**Try it**
Report each line of the data that contains the string "None".

**Exercise data**

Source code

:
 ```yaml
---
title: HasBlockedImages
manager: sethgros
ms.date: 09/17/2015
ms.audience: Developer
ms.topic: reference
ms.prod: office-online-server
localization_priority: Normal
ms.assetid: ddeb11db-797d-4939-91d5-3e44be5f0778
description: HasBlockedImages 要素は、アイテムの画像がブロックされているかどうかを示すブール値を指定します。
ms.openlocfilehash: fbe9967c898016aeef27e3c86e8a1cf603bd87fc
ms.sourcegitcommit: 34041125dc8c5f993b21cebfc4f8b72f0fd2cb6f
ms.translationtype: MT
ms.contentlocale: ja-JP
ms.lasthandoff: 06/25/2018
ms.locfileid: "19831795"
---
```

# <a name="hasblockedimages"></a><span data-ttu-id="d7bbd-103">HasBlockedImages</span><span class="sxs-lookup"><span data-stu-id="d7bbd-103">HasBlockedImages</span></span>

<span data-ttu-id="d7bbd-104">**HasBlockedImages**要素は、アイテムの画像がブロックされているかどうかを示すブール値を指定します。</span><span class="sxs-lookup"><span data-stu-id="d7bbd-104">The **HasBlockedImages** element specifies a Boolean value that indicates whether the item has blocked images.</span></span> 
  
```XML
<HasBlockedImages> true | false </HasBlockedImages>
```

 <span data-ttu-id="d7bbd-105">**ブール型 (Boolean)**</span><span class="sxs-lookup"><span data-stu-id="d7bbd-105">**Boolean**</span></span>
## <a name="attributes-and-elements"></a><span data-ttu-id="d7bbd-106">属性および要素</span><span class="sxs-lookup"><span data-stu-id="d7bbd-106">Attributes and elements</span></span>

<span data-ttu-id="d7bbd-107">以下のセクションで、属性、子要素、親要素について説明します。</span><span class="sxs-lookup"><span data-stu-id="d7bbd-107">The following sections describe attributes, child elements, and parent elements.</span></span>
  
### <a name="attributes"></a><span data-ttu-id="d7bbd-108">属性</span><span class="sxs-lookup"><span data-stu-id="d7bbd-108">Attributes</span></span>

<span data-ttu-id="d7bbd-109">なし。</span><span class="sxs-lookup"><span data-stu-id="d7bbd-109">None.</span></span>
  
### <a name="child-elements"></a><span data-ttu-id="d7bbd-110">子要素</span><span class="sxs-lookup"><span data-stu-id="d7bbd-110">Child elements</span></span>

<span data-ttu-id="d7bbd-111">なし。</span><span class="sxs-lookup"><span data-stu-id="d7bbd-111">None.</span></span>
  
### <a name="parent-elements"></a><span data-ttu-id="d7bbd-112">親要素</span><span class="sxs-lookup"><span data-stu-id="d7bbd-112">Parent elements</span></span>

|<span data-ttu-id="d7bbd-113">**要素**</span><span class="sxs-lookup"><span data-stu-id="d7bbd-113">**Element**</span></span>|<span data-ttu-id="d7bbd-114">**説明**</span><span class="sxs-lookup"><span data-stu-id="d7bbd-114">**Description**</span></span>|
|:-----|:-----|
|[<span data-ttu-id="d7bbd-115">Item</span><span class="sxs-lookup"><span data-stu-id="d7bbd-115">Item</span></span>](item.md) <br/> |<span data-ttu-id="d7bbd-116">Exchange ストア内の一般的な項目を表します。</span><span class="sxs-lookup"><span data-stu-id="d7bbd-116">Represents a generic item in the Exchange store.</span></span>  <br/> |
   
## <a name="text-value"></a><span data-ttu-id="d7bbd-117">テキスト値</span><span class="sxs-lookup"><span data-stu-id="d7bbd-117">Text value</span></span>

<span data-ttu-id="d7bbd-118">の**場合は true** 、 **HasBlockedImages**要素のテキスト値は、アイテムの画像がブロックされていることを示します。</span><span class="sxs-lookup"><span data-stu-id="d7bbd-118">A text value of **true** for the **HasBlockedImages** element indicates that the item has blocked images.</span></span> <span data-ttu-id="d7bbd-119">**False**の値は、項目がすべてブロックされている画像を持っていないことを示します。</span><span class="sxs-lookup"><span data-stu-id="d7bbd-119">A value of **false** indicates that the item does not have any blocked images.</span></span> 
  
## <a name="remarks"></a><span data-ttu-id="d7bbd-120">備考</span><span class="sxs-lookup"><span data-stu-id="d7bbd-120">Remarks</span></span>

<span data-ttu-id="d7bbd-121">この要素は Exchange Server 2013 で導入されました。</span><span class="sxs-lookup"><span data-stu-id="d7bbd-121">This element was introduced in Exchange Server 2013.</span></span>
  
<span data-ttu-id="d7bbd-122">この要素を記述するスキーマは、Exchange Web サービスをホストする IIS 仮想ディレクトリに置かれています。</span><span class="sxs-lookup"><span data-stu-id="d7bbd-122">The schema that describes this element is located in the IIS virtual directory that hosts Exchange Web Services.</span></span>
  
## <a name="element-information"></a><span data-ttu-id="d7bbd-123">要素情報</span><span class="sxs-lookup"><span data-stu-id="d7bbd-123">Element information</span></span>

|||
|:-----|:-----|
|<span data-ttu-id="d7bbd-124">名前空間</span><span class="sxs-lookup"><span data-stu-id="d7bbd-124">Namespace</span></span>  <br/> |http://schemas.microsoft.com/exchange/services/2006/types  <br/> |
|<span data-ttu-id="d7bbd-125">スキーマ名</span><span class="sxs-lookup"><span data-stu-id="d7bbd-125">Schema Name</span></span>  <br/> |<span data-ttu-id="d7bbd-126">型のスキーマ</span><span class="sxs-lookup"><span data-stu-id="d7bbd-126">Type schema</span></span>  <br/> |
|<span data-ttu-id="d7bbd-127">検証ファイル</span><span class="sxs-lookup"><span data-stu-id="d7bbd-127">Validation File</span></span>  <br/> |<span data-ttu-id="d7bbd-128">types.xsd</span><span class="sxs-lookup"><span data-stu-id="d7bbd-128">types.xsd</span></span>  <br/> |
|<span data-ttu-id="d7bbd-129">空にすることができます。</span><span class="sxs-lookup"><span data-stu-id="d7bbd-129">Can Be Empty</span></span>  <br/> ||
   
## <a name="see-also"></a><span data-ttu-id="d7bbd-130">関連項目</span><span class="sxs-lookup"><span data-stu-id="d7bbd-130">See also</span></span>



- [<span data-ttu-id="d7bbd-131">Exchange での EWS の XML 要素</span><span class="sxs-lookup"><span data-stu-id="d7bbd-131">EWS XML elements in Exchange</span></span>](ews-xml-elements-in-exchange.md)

**Solution for this exercise**
<span data-ttu-id="d7bbd-109">なし。</span><span class="sxs-lookup"><span data-stu-id="d7bbd-109">None.</span></span>
<span data-ttu-id="d7bbd-111">なし。</span><span class="sxs-lookup"><span data-stu-id="d7bbd-111">None.</span></span>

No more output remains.